Also, your analogy seems to point to fuel efficiency as the goal. No mechanic, or holder or a warranty gives a rats ass about MPG. I think they are worried about wearing out (or breaking) the engine prematurely, which is also what I'm worried that the OP will do. 

On the topic of MPG, for any given hull/boat, there is an optimum engine HP rating. In a perfect world you would choose an engine that is exactly sized and propped to reach hull speed (or your desired cruising speed) at the engine's maximum torque and efficiency curve. 

Now we enter the real world of the boats, props, and information that we have. The OP has an engine of a certain HP installed in his boat, and presumably can't/won't change that. Now he has a choice; he can either choose a prop pitch/size that will optimize MPG or engine life. 

I'm with jrd22. I think he should ask SEVERAL mechanics that are preferably familiar with his engine and ideally his boat. He should ask them exactly how close to rated rpm at WOT is close enough, and then prop to suit. 

From what he said earlier, he can reach hull speed without being anywhere near full throttle, so he likely has an engine that is well sized to his boat. Once he de-props it a couple inches he'll still likely be hitting hull speed easily and hopefully it'll be closer to where it should be on the mileage curve. 
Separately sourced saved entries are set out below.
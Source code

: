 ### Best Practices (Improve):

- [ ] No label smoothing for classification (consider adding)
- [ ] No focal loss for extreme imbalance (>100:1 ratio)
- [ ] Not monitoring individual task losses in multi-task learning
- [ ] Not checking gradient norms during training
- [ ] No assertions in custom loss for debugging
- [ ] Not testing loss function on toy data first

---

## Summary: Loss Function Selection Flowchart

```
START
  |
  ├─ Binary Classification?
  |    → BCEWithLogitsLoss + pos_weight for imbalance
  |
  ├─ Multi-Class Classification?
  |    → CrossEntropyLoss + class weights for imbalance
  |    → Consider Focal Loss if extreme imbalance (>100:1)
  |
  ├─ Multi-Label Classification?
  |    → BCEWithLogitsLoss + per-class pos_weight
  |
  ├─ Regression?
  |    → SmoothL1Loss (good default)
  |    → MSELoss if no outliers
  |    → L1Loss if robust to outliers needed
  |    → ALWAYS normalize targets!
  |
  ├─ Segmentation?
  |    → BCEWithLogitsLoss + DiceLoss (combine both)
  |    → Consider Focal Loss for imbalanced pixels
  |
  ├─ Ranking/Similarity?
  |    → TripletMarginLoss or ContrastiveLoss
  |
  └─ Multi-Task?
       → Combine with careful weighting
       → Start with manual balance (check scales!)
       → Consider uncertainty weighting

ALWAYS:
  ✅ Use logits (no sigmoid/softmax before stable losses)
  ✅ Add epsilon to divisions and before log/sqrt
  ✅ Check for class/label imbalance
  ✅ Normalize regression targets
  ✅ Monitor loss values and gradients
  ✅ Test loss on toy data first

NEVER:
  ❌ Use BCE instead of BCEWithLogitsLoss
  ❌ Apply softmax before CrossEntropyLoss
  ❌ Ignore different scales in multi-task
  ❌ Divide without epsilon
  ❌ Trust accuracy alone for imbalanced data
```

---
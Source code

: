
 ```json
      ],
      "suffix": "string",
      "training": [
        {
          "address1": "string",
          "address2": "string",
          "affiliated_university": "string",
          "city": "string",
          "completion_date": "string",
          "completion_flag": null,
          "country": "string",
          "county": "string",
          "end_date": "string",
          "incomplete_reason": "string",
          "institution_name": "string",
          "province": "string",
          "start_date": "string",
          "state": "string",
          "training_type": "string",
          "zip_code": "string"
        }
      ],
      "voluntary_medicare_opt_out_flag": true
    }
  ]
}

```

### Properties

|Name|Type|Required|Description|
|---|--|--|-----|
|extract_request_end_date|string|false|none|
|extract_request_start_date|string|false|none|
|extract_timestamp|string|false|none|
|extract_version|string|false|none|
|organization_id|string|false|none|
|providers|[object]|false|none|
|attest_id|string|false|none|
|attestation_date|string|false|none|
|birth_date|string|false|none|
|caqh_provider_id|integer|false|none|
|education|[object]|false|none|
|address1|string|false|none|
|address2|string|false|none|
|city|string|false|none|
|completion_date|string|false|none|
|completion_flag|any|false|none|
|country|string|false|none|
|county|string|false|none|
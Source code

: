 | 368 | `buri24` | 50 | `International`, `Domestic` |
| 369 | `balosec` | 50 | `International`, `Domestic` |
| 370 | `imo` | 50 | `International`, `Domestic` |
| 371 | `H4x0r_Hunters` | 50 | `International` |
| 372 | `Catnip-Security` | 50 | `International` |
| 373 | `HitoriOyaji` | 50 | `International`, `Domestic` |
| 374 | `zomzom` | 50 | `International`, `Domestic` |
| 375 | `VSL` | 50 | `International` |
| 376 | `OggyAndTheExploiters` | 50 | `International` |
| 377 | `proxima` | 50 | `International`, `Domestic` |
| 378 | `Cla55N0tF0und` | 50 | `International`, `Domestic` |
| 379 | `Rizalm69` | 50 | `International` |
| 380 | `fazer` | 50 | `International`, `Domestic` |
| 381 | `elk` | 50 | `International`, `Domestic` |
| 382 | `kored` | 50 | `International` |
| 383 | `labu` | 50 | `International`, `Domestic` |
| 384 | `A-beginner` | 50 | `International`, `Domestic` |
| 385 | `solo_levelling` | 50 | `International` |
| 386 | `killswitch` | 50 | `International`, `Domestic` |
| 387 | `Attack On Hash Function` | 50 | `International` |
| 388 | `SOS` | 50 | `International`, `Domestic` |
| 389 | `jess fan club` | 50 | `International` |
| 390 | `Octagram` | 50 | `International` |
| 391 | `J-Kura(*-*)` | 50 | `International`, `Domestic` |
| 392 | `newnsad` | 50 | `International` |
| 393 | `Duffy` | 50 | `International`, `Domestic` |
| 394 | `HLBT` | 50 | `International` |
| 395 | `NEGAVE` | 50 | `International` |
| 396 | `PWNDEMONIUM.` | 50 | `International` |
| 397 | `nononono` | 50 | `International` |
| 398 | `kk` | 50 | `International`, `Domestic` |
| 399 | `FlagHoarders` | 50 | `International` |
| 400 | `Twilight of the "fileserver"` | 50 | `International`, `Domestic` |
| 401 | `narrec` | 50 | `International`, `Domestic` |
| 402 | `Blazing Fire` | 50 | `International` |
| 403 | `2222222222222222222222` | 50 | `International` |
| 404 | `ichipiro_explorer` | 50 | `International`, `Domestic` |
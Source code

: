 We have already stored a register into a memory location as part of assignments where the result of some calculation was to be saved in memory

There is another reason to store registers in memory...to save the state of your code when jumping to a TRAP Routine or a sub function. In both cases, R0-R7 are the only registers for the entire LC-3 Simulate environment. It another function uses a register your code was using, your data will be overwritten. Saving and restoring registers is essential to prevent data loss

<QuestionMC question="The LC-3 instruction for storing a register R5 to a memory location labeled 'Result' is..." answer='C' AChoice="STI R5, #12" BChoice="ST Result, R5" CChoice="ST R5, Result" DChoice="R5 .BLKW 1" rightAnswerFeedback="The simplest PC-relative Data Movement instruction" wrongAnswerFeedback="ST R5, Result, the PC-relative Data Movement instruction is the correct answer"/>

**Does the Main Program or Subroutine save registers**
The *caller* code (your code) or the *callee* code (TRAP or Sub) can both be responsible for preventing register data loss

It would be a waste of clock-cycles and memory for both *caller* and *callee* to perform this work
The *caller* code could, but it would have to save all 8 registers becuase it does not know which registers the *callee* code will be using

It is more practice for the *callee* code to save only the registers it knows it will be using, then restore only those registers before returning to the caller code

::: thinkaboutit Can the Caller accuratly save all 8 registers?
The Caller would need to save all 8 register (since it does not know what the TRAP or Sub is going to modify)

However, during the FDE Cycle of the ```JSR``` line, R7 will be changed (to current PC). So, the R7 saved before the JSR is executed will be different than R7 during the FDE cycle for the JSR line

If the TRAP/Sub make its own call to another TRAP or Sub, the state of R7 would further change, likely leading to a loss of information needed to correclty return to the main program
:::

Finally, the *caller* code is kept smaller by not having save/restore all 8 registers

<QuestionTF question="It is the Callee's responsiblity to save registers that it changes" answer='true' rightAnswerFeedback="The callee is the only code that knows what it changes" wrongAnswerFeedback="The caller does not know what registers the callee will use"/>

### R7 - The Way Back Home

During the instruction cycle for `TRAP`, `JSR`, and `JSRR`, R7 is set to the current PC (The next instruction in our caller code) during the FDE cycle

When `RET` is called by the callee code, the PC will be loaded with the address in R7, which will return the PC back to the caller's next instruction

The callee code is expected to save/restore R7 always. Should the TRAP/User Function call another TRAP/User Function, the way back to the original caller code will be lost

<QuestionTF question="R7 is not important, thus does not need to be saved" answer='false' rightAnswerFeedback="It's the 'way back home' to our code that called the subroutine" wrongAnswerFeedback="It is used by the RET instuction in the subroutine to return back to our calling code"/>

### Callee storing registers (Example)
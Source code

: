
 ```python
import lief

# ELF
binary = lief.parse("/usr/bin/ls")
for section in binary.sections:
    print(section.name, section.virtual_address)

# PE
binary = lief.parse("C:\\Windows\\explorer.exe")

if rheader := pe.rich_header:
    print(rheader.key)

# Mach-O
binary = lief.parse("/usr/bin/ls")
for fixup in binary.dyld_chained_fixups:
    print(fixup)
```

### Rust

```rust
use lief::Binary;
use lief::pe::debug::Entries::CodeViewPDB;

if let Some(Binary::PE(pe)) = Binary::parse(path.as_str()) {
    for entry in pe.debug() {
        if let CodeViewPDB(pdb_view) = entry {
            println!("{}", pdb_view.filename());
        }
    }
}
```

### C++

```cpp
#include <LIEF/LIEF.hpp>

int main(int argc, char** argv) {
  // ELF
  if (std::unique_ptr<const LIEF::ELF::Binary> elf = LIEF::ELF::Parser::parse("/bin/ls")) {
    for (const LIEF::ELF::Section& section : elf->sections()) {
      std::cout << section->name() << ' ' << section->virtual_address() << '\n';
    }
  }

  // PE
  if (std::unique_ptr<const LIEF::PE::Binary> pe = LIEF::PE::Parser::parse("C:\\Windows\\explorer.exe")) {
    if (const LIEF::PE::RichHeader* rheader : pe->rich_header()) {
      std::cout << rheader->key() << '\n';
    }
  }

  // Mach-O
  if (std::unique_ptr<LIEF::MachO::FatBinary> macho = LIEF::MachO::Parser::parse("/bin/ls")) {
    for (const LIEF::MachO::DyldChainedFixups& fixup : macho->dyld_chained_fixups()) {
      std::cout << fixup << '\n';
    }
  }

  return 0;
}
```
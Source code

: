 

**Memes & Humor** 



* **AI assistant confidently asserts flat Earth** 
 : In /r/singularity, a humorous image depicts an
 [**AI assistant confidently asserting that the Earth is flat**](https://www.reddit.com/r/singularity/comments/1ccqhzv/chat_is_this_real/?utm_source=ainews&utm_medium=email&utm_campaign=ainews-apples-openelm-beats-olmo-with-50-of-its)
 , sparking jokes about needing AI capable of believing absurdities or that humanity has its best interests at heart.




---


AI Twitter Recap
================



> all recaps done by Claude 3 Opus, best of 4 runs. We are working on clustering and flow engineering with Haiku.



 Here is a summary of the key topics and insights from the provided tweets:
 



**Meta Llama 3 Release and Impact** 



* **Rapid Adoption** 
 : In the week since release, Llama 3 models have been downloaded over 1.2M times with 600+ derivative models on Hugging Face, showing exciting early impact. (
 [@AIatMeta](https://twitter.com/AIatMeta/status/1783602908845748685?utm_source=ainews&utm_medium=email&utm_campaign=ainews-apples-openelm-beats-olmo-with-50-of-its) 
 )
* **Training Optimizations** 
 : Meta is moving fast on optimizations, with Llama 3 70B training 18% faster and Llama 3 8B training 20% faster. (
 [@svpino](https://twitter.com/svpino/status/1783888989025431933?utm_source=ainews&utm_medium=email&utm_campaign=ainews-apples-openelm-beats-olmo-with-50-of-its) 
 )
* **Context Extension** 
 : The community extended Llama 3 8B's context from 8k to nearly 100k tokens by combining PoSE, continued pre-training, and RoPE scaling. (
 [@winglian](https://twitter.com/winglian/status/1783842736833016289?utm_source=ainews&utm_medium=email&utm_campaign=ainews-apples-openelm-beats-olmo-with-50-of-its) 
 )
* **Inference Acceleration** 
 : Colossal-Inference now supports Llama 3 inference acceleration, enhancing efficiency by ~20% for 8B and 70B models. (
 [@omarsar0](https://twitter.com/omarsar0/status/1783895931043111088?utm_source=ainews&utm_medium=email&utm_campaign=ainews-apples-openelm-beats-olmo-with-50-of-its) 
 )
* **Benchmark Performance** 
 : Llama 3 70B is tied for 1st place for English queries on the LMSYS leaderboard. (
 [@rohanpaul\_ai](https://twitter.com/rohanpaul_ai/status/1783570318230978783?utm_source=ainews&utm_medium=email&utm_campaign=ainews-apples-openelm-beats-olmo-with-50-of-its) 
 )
On my boat I solicited the opinions of several mechanics, and the one I trust the most told me that the rating on my engine (4000rpm) is actually bogus and could back this up with some good reasoning. He recommended that I prop mine to hit 36-3800rpm at WOT and I've done that. My circumstance is a bit different as I have a screwy, older engine (Perkins 4.108) and this mechanic had messed around with my particular engine on my particular boat before. My engine is also undersized for my boat, but old, sturdy, and heard to break, so I've pitched for a slightly shorter lifespan in exchange for being ABLE to reach hull speed at 75% throttle. I mention this because I've given the topic a LOT of thought and time over the years. 

Speaking to the physics again, here is another thought experiment. Imagine the OP fitting a tugboat prop to his boat. He can hit hull speed at 500RPM and WOT gets him 550RPM. He looks at his fuel curve in his manual and shouts with joy because he's only supposed to be burning 0.5gal/hr at 500RPM. The only problem is that that consumption curve is assuming a regular load. What he will actually find is that he's burning more diesel than an appropriately size prop (due to inefficiencies in overly-rich combustion) and he will be putting so much stress on his engine as it labors with all that torque that he will wear out his engine in no time. 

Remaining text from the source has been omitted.